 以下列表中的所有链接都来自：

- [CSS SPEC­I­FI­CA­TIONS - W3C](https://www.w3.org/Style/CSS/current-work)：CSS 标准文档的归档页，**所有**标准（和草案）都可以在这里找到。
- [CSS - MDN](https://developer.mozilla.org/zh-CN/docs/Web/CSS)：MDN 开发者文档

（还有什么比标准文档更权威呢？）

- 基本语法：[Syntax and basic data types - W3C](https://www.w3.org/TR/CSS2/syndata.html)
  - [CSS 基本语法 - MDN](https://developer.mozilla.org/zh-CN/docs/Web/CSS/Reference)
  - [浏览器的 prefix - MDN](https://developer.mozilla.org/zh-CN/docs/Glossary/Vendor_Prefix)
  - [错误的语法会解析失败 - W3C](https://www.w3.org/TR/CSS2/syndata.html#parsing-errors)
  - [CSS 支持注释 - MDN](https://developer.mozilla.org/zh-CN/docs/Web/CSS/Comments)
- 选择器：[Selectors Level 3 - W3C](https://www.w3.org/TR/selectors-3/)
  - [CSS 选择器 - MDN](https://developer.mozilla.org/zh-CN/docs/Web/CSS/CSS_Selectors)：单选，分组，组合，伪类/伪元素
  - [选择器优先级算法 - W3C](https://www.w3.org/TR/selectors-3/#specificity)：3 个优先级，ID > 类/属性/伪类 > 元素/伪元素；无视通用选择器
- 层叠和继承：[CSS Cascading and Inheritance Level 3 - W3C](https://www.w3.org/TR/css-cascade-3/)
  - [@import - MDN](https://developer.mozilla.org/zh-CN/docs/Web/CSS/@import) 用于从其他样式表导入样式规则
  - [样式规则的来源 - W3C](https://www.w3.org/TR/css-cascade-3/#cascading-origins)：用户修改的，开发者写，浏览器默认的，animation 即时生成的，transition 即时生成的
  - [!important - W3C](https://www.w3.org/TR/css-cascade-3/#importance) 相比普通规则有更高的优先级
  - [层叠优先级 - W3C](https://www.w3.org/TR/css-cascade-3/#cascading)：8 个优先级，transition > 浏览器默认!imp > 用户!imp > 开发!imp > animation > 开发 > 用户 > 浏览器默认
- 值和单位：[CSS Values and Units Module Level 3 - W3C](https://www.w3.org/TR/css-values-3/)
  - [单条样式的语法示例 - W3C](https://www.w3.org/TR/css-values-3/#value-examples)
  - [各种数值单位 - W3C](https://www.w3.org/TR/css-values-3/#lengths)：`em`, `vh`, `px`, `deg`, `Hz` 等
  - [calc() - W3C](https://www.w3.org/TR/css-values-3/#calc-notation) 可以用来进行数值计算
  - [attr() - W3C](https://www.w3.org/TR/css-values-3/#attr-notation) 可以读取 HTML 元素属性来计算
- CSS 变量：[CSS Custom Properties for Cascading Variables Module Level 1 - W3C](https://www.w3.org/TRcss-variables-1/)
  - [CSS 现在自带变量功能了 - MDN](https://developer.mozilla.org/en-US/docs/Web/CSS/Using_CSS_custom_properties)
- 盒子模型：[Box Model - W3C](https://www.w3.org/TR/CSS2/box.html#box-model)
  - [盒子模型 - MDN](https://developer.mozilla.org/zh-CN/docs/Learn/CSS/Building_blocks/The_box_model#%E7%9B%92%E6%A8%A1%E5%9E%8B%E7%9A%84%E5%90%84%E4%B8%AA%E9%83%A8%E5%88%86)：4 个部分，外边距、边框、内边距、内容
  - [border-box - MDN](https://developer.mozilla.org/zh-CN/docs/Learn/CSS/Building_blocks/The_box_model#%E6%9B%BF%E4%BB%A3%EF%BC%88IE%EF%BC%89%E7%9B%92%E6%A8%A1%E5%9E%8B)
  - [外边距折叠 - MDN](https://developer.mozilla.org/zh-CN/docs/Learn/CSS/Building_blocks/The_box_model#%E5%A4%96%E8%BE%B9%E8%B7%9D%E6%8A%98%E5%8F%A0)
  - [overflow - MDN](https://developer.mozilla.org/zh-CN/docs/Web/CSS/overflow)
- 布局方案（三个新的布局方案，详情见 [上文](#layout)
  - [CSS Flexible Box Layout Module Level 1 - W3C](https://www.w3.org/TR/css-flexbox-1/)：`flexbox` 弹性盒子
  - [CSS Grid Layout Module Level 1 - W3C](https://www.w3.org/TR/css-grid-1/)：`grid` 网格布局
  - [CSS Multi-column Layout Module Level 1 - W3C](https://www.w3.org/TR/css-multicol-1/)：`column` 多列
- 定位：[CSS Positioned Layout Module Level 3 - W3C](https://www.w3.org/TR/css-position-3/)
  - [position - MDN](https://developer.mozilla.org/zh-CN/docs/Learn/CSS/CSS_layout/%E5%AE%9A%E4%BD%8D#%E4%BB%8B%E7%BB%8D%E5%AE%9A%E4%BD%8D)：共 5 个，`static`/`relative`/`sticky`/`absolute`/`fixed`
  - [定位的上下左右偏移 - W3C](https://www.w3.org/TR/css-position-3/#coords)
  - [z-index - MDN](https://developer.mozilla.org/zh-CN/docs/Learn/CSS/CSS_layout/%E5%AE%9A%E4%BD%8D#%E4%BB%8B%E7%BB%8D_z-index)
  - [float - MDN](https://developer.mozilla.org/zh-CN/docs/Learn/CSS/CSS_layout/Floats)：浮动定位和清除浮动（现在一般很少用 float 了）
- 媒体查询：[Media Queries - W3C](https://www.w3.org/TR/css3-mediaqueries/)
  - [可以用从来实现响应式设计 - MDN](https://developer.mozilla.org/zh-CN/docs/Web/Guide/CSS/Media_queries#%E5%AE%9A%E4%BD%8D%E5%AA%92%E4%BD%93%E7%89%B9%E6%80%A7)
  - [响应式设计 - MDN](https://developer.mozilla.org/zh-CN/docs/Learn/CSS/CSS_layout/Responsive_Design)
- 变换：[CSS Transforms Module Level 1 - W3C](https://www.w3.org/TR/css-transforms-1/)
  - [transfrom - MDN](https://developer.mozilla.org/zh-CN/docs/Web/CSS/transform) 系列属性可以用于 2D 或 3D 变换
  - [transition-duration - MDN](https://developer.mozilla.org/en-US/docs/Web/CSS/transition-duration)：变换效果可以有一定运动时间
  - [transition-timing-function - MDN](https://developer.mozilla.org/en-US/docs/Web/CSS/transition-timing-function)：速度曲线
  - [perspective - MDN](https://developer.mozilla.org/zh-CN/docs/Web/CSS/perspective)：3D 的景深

**What the task requires**
Please reproduce the records exactly, without leaving any out.

**Response area**
 以下列表中的所有链接都来自：

- [CSS SPEC­I­FI­CA­TIONS - W3C](https://www.w3.org/Style/CSS/current-work)：CSS 标准文档的归档页，**所有**标准（和草案）都可以在这里找到。
- [CSS - MDN](https://developer.mozilla.org/zh-CN/docs/Web/CSS)：MDN 开发者文档

（还有什么比标准文档更权威呢？）

- 基本语法：[Syntax and basic data types - W3C](https://www.w3.org/TR/CSS2/syndata.html)
  - [CSS 基本语法 - MDN](https://developer.mozilla.org/zh-CN/docs/Web/CSS/Reference)
  - [浏览器的 prefix - MDN](https://developer.mozilla.org/zh-CN/docs/Glossary/Vendor_Prefix)
  - [错误的语法会解析失败 - W3C](https://www.w3.org/TR/CSS2/syndata.html#parsing-errors)
  - [CSS 支持注释 - MDN](https://developer.mozilla.org/zh-CN/docs/Web/CSS/Comments)
- 选择器：[Selectors Level 3 - W3C](https://www.w3.org/TR/selectors-3/)
  - [CSS 选择器 - MDN](https://developer.mozilla.org/zh-CN/docs/Web/CSS/CSS_Selectors)：单选，分组，组合，伪类/伪元素
  - [选择器优先级算法 - W3C](https://www.w3.org/TR/selectors-3/#specificity)：3 个优先级，ID > 类/属性/伪类 > 元素/伪元素；无视通用选择器
- 层叠和继承：[CSS Cascading and Inheritance Level 3 - W3C](https://www.w3.org/TR/css-cascade-3/)
  - [@import - MDN](https://developer.mozilla.org/zh-CN/docs/Web/CSS/@import) 用于从其他样式表导入样式规则
  - [样式规则的来源 - W3C](https://www.w3.org/TR/css-cascade-3/#cascading-origins)：用户修改的，开发者写，浏览器默认的，animation 即时生成的，transition 即时生成的
  - [!important - W3C](https://www.w3.org/TR/css-cascade-3/#importance) 相比普通规则有更高的优先级
  - [层叠优先级 - W3C](https://www.w3.org/TR/css-cascade-3/#cascading)：8 个优先级，transition > 浏览器默认!imp > 用户!imp > 开发!imp > animation > 开发 > 用户 > 浏览器默认
- 值和单位：[CSS Values and Units Module Level 3 - W3C](https://www.w3.org/TR/css-values-3/)
  - [单条样式的语法示例 - W3C](https://www.w3.org/TR/css-values-3/#value-examples)
  - [各种数值单位 - W3C](https://www.w3.org/TR/css-values-3/#lengths)：`em`, `vh`, `px`, `deg`, `Hz` 等
  - [calc() - W3C](https://www.w3.org/TR/css-values-3/#calc-notation) 可以用来进行数值计算
  - [attr() - W3C](https://www.w3.org/TR/css-values-3/#attr-notation) 可以读取 HTML 元素属性来计算
- CSS 变量：[CSS Custom Properties for Cascading Variables Module Level 1 - W3C](https://www.w3.org/TRcss-variables-1/)
  - [CSS 现在自带变量功能了 - MDN](https://developer.mozilla.org/en-US/docs/Web/CSS/Using_CSS_custom_properties)
- 盒子模型：[Box Model - W3C](https://www.w3.org/TR/CSS2/box.html#box-model)
  - [盒子模型 - MDN](https://developer.mozilla.org/zh-CN/docs/Learn/CSS/Building_blocks/The_box_model#%E7%9B%92%E6%A8%A1%E5%9E%8B%E7%9A%84%E5%90%84%E4%B8%AA%E9%83%A8%E5%88%86)：4 个部分，外边距、边框、内边距、内容
  - [border-box - MDN](https://developer.mozilla.org/zh-CN/docs/Learn/CSS/Building_blocks/The_box_model#%E6%9B%BF%E4%BB%A3%EF%BC%88IE%EF%BC%89%E7%9B%92%E6%A8%A1%E5%9E%8B)
  - [外边距折叠 - MDN](https://developer.mozilla.org/zh-CN/docs/Learn/CSS/Building_blocks/The_box_model#%E5%A4%96%E8%BE%B9%E8%B7%9D%E6%8A%98%E5%8F%A0)
  - [overflow - MDN](https://developer.mozilla.org/zh-CN/docs/Web/CSS/overflow)
- 布局方案（三个新的布局方案，详情见 [上文](#layout)
  - [CSS Flexible Box Layout Module Level 1 - W3C](https://www.w3.org/TR/css-flexbox-1/)：`flexbox` 弹性盒子
  - [CSS Grid Layout Module Level 1 - W3C](https://www.w3.org/TR/css-grid-1/)：`grid` 网格布局
  - [CSS Multi-column Layout Module Level 1 - W3C](https://www.w3.org/TR/css-multicol-1/)：`column` 多列
- 定位：[CSS Positioned Layout Module Level 3 - W3C](https://www.w3.org/TR/css-position-3/)
  - [position - MDN](https://developer.mozilla.org/zh-CN/docs/Learn/CSS/CSS_layout/%E5%AE%9A%E4%BD%8D#%E4%BB%8B%E7%BB%8D%E5%AE%9A%E4%BD%8D)：共 5 个，`static`/`relative`/`sticky`/`absolute`/`fixed`
  - [定位的上下左右偏移 - W3C](https://www.w3.org/TR/css-position-3/#coords)
  - [z-index - MDN](https://developer.mozilla.org/zh-CN/docs/Learn/CSS/CSS_layout/%E5%AE%9A%E4%BD%8D#%E4%BB%8B%E7%BB%8D_z-index)
  - [float - MDN](https://developer.mozilla.org/zh-CN/docs/Learn/CSS/CSS_layout/Floats)：浮动定位和清除浮动（现在一般很少用 float 了）
- 媒体查询：[Media Queries - W3C](https://www.w3.org/TR/css3-mediaqueries/)
  - [可以用从来实现响应式设计 - MDN](https://developer.mozilla.org/zh-CN/docs/Web/Guide/CSS/Media_queries#%E5%AE%9A%E4%BD%8D%E5%AA%92%E4%BD%93%E7%89%B9%E6%80%A7)
  - [响应式设计 - MDN](https://developer.mozilla.org/zh-CN/docs/Learn/CSS/CSS_layout/Responsive_Design)
- 变换：[CSS Transforms Module Level 1 - W3C](https://www.w3.org/TR/css-transforms-1/)
  - [transfrom - MDN](https://developer.mozilla.org/zh-CN/docs/Web/CSS/transform) 系列属性可以用于 2D 或 3D 变换
  - [transition-duration - MDN](https://developer.mozilla.org/en-US/docs/Web/CSS/transition-duration)：变换效果可以有一定运动时间
  - [transition-timing-function - MDN](https://developer.mozilla.org/en-US/docs/Web/CSS/transition-timing-function)：速度曲线
  - [perspective - MDN](https://developer.mozilla.org/zh-CN/docs/Web/CSS/perspective)：3D 的景深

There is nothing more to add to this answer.